イスラエルのネタニヤフ首相は「内外から戦争をやめろという圧力がかかっているが、すべての目標を達成するまで戦い続ける」と述べ、イスラエル国内から不満の声が上がる中でも、ガザ地区での完全な停戦を求めているハマス側の条件を改めて拒否する姿勢を示しました。

イスラエルでは、停戦と人質の解放に向けた交渉が停滞する中、20日に人質の家族が一刻も早い解放を訴える集会を開くなど、ネタニヤフ首相への不満が公然と聞かれるようになっています。
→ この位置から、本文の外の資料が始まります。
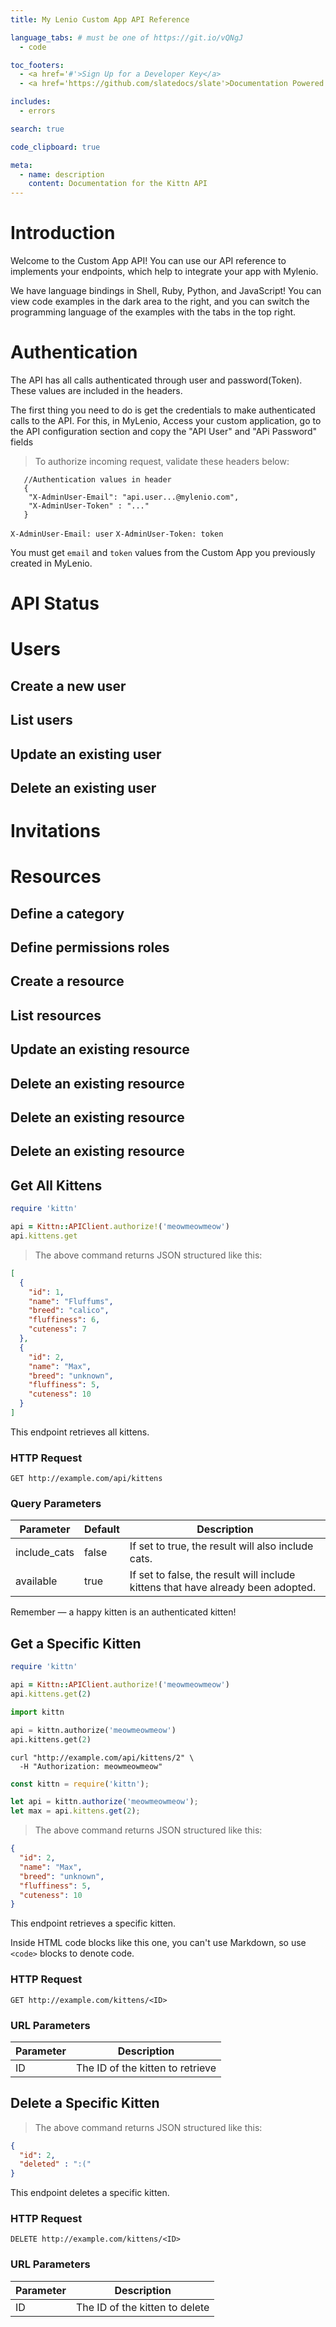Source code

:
```yaml
---
title: My Lenio Custom App API Reference

language_tabs: # must be one of https://git.io/vQNgJ
  - code

toc_footers:
  - <a href='#'>Sign Up for a Developer Key</a>
  - <a href='https://github.com/slatedocs/slate'>Documentation Powered by Slate</a>

includes:
  - errors

search: true

code_clipboard: true

meta:
  - name: description
    content: Documentation for the Kittn API
---
```


# Introduction

Welcome to the Custom App API! You can use our API reference to implements your endpoints, which help to integrate your app with Mylenio.

We have language bindings in Shell, Ruby, Python, and JavaScript! You can view code examples in the dark area to the right, and you can switch the programming language of the examples with the tabs in the top right.


# Authentication

The API has all calls authenticated through user and password(Token). These values are included in the headers.

The first thing you need to do is get the credentials to make authenticated calls to the API. For this, in MyLenio, Access your custom application, go to the API configuration section and copy the "API User" and "APi Password" fields

> To authorize incoming request, validate these headers below:

```
   //Authentication values in header
   {
    "X-AdminUser-Email": "api.user...@mylenio.com",
    "X-AdminUser-Token" : "..."
   }
```

`X-AdminUser-Email: user`
`X-AdminUser-Token: token`

<aside class="notice">
You must get <code>email</code> and <code>token</code> values from the Custom App you previously created in MyLenio.
</aside>

# API Status

# Users
## Create a new user
## List users
## Update an existing user

## Delete an existing user

# Invitations


# Resources

## Define a category
## Define permissions roles

## Create a resource
## List resources
## Update an existing resource

## Delete an existing resource

##
## Delete an existing resource
## Delete an existing resource




## Get All Kittens

```ruby
require 'kittn'

api = Kittn::APIClient.authorize!('meowmeowmeow')
api.kittens.get
```





> The above command returns JSON structured like this:

```json
[
  {
    "id": 1,
    "name": "Fluffums",
    "breed": "calico",
    "fluffiness": 6,
    "cuteness": 7
  },
  {
    "id": 2,
    "name": "Max",
    "breed": "unknown",
    "fluffiness": 5,
    "cuteness": 10
  }
]
```

This endpoint retrieves all kittens.

### HTTP Request

`GET http://example.com/api/kittens`

### Query Parameters

Parameter | Default | Description
--------- | ------- | -----------
include_cats | false | If set to true, the result will also include cats.
available | true | If set to false, the result will include kittens that have already been adopted.

<aside class="success">
Remember — a happy kitten is an authenticated kitten!
</aside>

## Get a Specific Kitten

```ruby
require 'kittn'

api = Kittn::APIClient.authorize!('meowmeowmeow')
api.kittens.get(2)
```

```python
import kittn

api = kittn.authorize('meowmeowmeow')
api.kittens.get(2)
```

```shell
curl "http://example.com/api/kittens/2" \
  -H "Authorization: meowmeowmeow"
```

```javascript
const kittn = require('kittn');

let api = kittn.authorize('meowmeowmeow');
let max = api.kittens.get(2);
```

> The above command returns JSON structured like this:

```json
{
  "id": 2,
  "name": "Max",
  "breed": "unknown",
  "fluffiness": 5,
  "cuteness": 10
}
```

This endpoint retrieves a specific kitten.

<aside class="warning">Inside HTML code blocks like this one, you can't use Markdown, so use <code>&lt;code&gt;</code> blocks to denote code.</aside>

### HTTP Request

`GET http://example.com/kittens/<ID>`

### URL Parameters

Parameter | Description
--------- | -----------
ID | The ID of the kitten to retrieve

## Delete a Specific Kitten





> The above command returns JSON structured like this:

```json
{
  "id": 2,
  "deleted" : ":("
}
```

This endpoint deletes a specific kitten.

### HTTP Request

`DELETE http://example.com/kittens/<ID>`

### URL Parameters

Parameter | Description
--------- | -----------
ID | The ID of the kitten to delete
こうした中、ネタニヤフ首相は20日にイスラエル軍の施設を訪れ、兵士を前に「イスラエル国内、そして海外からも、われわれが目標を達成する前に戦争をやめろという圧力が強まっている」という認識を示しました。

そのうえで、「私たちは人質の解放を実現したいと強く願っているが、ハマスが要求しているような妄信的な代償を払うつもりはない」と述べ、仲介国をはさんだ交渉で完全な停戦を求めているハマス側の条件を拒否する姿勢を改めて示しました。

一方、イスラエル軍の激しい攻撃が続くガザ地区では、人道危機が悪化の一途をたどっています。

ユニセフ=国連児童基金などが緊急に出した報告書では、ガザ地区の全世帯の64%が、毎日一食分しか食料を確保できないということです。

さらに避難者など150万人近くが密集し、イスラエル軍が地上作戦を強行する構えを強めている南部ラファで活動する医師は、子どもたちの4割から5割程度がA型肝炎や肺炎などの感染症にかかっているおそれがあるとしています。

危機的な状況の中、幼い子どもたちの栄養状態や健康状態の急速な悪化が懸念されています。